Within these entries, which lines include the string "diện"? Copy each one.
************
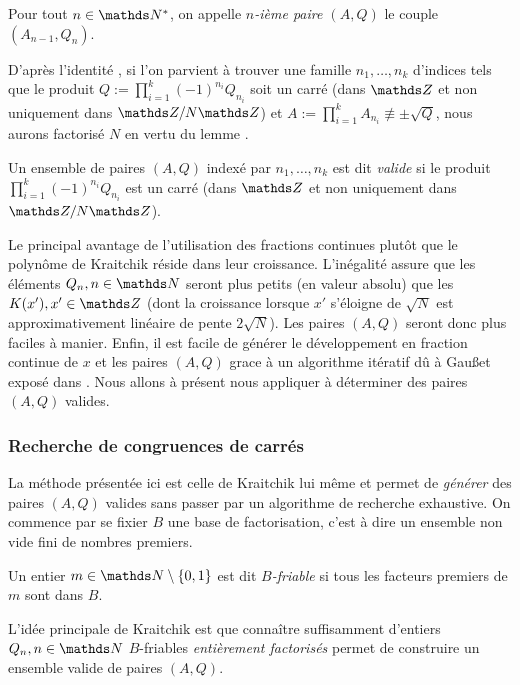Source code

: \begin{definition}
	Pour tout $n\in \N^*$, on appelle \emph{$n$-ième paire $(A, Q)$} le couple
	$(A_{n-1}, Q_n)$.
\end{definition}

D'après l'identité , si l'on parvient à trouver une famille $n_1,
\dots, n_k$ d'indices tels que le produit $Q:=\prod_{i=1}^k (-1)^{n_i} Q_{n_i}$
soit un carré (dans $\Z$ et non uniquement dans $\Z/N\Z$) et $A := \prod_{i=1}^k
A_{n_i} \not\equiv \pm\sqrt{Q}$, nous aurons factorisé $N$ en vertu du lemme
.

\begin{definition}
	Un ensemble de paires $(A, Q)$ indexé par $n_1, \dots, n_k$ est dit
	\emph{valide} si le produit $\prod_{i=1}^k (-1)^{n_i} Q_{n_i}$ est un carré
	(dans $\Z$ et non uniquement dans $\Z/N\Z$).
\end{definition}

Le principal avantage de l'utilisation des fractions continues plutôt que le
polynôme de Kraitchik réside dans leur croissance. L'inégalité  assure
que les éléments $Q_n, n\in \N$ seront plus petits (en valeur absolu) que les
$K(x'), x'\in \Z$ (dont la croissance lorsque $x'$ s'éloigne de $\sqrt{N}$ est
approximativement linéaire de pente $2\sqrt{N}$). Les paires $(A, Q)$ seront
donc plus faciles à manier. Enfin, il est facile de générer le développement en
fraction continue de $x$ et les paires $(A, Q)$ grace à un algorithme itératif
dû à Gau\ss et exposé dans . Nous allons à présent nous appliquer à
déterminer des paires $(A, Q)$ valides.

\subsubsection{Recherche de congruences de carrés}

La méthode présentée ici est celle de Kraitchik lui même et permet de
\emph{générer} des paires $(A, Q)$ valides sans passer par un algorithme de
recherche exhaustive. On commence par se fixier $B$ une base de factorisation,
c'est à dire un ensemble non vide fini de nombres premiers.

\begin{definition}
	Un entier $m\in \N\setminus \{0, 1\}$ est dit \emph{$B$-friable} si tous
	les facteurs premiers de $m$ sont dans $B$.
\end{definition}

L'idée principale de Kraitchik est que connaître suffisamment d'entiers $Q_n,
n\in \N$ $B$-friables \emph{entièrement factorisés} permet de construire un
ensemble valide de paires $(A, Q)$.

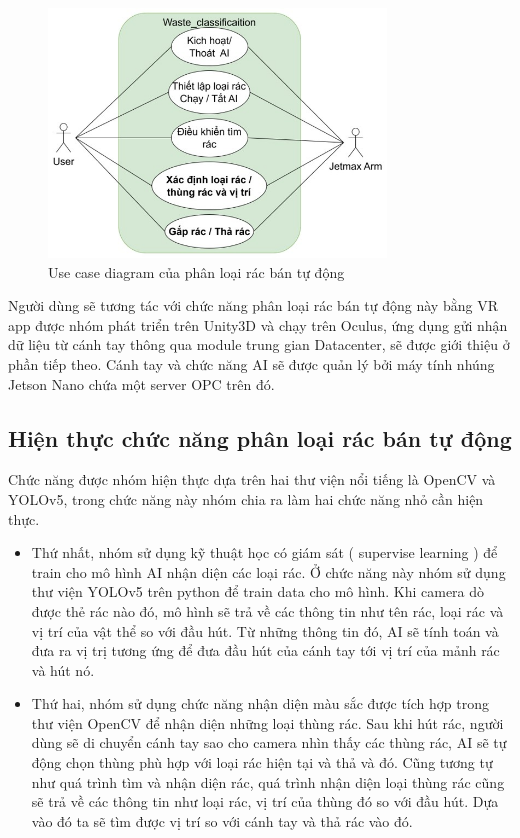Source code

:     \begin{figure}[!h]
        \centering
        \includegraphics[width=0.8\textwidth]{Images/Implementation/AI/waste_usecase.jpg}
        \caption{Use case diagram của phân loại rác bán tự động}
    \end{figure}



Người dùng sẽ tương tác với chức năng phân loại rác bán tự động này bằng VR app được nhóm phát triển trên Unity3D và chạy trên Oculus, ứng dụng gửi nhận dữ liệu từ cánh tay thông qua module trung gian Datacenter, sẽ được giới thiệu ở phần tiếp theo. Cánh tay và chức năng AI sẽ được quản lý bởi máy tính nhúng Jetson Nano chứa một server OPC trên đó.
\subsection{Hiện thực chức năng phân loại rác bán tự động}
Chức năng được nhóm hiện thực dựa trên hai thư viện nổi tiếng là OpenCV và YOLOv5, trong chức năng này nhóm chia ra làm hai chức năng nhỏ cần hiện thực.

\begin{itemize}
    \item Thứ nhất, nhóm sử dụng kỹ thuật học có giám sát ( supervise learning ) để train cho mô hình AI nhận diện các loại rác. Ở chức năng này nhóm sử dụng thư viện YOLOv5 trên python để train data cho mô hình. Khi camera dò được thẻ rác nào đó, mô hình sẽ trả về các thông tin như tên rác, loại rác và vị trí của vật thể so với đầu hút. Từ những thông tin đó, AI sẽ tính toán và đưa ra vị trị tương ứng để đưa đầu hút của cánh tay tới vị trí của mảnh rác và hút nó.
    \item Thứ hai, nhóm sử dụng chức năng nhận diện màu sắc được tích hợp trong thư viện OpenCV để nhận diện những loại thùng rác. Sau khi hút rác, người dùng sẽ di chuyển cánh tay sao cho camera nhìn thấy các thùng rác, AI sẽ tự động chọn thùng phù hợp với loại rác hiện tại và thả và đó. Cũng tương tự như quá trình tìm và nhận diện rác, quá trình nhận diện loại thùng rác cũng sẽ trả về các thông tin như loại rác, vị trí của thùng đó so với đầu hút. Dựa vào đó ta sẽ tìm được vị trí so với cánh tay và thả rác vào đó.
\end{itemize}

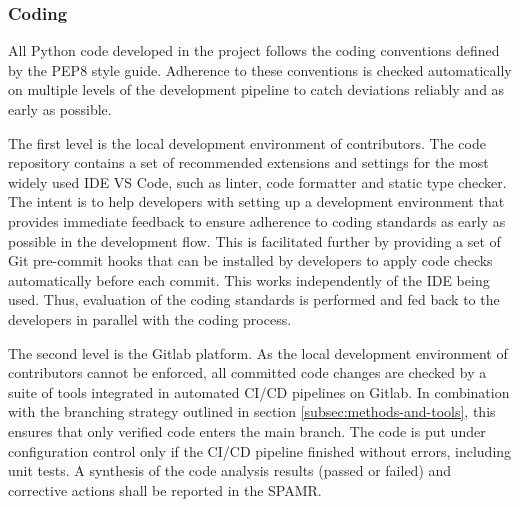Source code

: \subsubsection{Coding}
\label{subsec:coding}

%
%
%
%
%
%

All Python code developed in the project follows the coding conventions defined by the PEP8 style guide. Adherence to these conventions is checked automatically on multiple levels of the development pipeline to catch deviations reliably and as early as possible.

The first level is the local development environment of contributors. The code repository contains a set of recommended extensions and settings for the most widely used IDE VS Code, such as linter, code formatter and static type checker. The intent is to help developers with setting up a development environment that provides immediate feedback to ensure adherence to coding standards as early as possible in the development flow. This is facilitated further by providing a set of Git pre-commit hooks that can be installed by developers to apply code checks automatically before each commit. This works independently of the IDE being used. Thus, evaluation of the coding standards is performed and fed back to the developers in parallel with the coding process.

The second level is the Gitlab platform. As the local development environment of contributors cannot be enforced, all committed code changes are checked by a suite of tools integrated in automated CI/CD pipelines on Gitlab. In combination with the branching strategy outlined in section \ref{subsec:methods-and-tools}, this ensures that only verified code enters the main branch. The code is put under configuration control only if the CI/CD pipeline finished without errors, including unit tests. A synthesis of the code analysis results (passed or failed) and corrective actions shall be reported in the SPAMR.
************
* Exercise solution:
    \item Thứ nhất, nhóm sử dụng kỹ thuật học có giám sát ( supervise learning ) để train cho mô hình AI nhận diện các loại rác. Ở chức năng này nhóm sử dụng thư viện YOLOv5 trên python để train data cho mô hình. Khi camera dò được thẻ rác nào đó, mô hình sẽ trả về các thông tin như tên rác, loại rác và vị trí của vật thể so với đầu hút. Từ những thông tin đó, AI sẽ tính toán và đưa ra vị trị tương ứng để đưa đầu hút của cánh tay tới vị trí của mảnh rác và hút nó.
    \item Thứ hai, nhóm sử dụng chức năng nhận diện màu sắc được tích hợp trong thư viện OpenCV để nhận diện những loại thùng rác. Sau khi hút rác, người dùng sẽ di chuyển cánh tay sao cho camera nhìn thấy các thùng rác, AI sẽ tự động chọn thùng phù hợp với loại rác hiện tại và thả và đó. Cũng tương tự như quá trình tìm và nhận diện rác, quá trình nhận diện loại thùng rác cũng sẽ trả về các thông tin như loại rác, vị trí của thùng đó so với đầu hút. Dựa vào đó ta sẽ tìm được vị trí so với cánh tay và thả rác vào đó.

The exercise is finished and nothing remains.